Rural round-up

Potential benefits of fruit harvesting machine hailed – Jared Morgan:

It is called the Tecnofruit CF-105 and the fruit-harvesting machine could prove a game changer for Central Otago’s horticulture sector.

The technology, which carries a $155,000 price tag, may be good news for an industry beleaguered by labour shortages and spiralling costs made more acute by the ongoing fallout from Covid-19 and consequent restrictions on the number of recognised seasonal employer (RSE) workers allowed into New Zealand.

The machine was in Central Otago at the 21ha Hollandia Orchard in Earnscleugh, near Alexandra, this last week on a trial basis and after test runs it was unveiled to orchardists and orchard managers on Wednesday.

Hollandia Orchard manager Murray Booth said he was sold on the machine. . . 

Spreading the good word – Rural News:

Hats off to the New Zealand dairy industry for telling its story to the world.

We have a great story to tell. Our farmers are world leaders in animal welfare and climate change. And, unlike producers in many other nations, they do it without direct, free-trade distorting subsidies.

The NZ dairy industry turns milk into more than 1,500 products and product specifications and generates almost $20 billion in annual export returns.

Our cultural characteristics of trust, integrity and ingenuity underpin a strong global reputation for product safety and quality.
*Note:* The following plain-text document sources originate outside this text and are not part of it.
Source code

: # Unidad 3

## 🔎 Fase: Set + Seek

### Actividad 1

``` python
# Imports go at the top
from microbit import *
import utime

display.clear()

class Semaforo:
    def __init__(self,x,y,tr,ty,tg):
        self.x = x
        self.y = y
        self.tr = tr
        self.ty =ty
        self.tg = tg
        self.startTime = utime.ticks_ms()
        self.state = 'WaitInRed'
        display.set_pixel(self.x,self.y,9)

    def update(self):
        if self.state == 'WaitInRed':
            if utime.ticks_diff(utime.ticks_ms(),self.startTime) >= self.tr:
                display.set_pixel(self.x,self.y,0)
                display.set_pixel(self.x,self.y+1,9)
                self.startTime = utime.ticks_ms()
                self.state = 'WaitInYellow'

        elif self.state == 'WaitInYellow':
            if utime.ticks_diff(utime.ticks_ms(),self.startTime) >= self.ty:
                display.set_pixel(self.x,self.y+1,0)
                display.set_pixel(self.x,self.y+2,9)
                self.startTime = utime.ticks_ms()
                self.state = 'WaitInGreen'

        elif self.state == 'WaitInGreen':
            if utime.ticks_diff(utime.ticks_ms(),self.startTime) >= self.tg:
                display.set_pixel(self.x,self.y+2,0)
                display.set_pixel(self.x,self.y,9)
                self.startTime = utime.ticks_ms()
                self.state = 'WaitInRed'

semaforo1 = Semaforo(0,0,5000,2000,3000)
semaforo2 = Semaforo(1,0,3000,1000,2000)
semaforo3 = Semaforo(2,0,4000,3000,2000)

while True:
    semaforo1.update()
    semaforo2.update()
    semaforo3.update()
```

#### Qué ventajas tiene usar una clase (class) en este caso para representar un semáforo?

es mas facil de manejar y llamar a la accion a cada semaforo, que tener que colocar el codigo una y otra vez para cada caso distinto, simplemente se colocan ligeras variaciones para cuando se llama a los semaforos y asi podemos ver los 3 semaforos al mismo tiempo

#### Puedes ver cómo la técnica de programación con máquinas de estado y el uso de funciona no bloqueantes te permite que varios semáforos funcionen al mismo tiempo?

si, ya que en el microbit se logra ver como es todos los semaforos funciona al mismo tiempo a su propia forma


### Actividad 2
New Zealand achieved a score of 100 out of 100 for food safety in the Economist Intelligence Unit’s Global Food Security Index. . . 

Fonterra Dairy Woman of the Year finalists focus on supporting other dairy farmers:

A sharemilker, a Dairy Business of the Year recipient, and a contract milker and farm consultant have been named as this year’s finalists for the Fonterra Dairy Woman of the Year award.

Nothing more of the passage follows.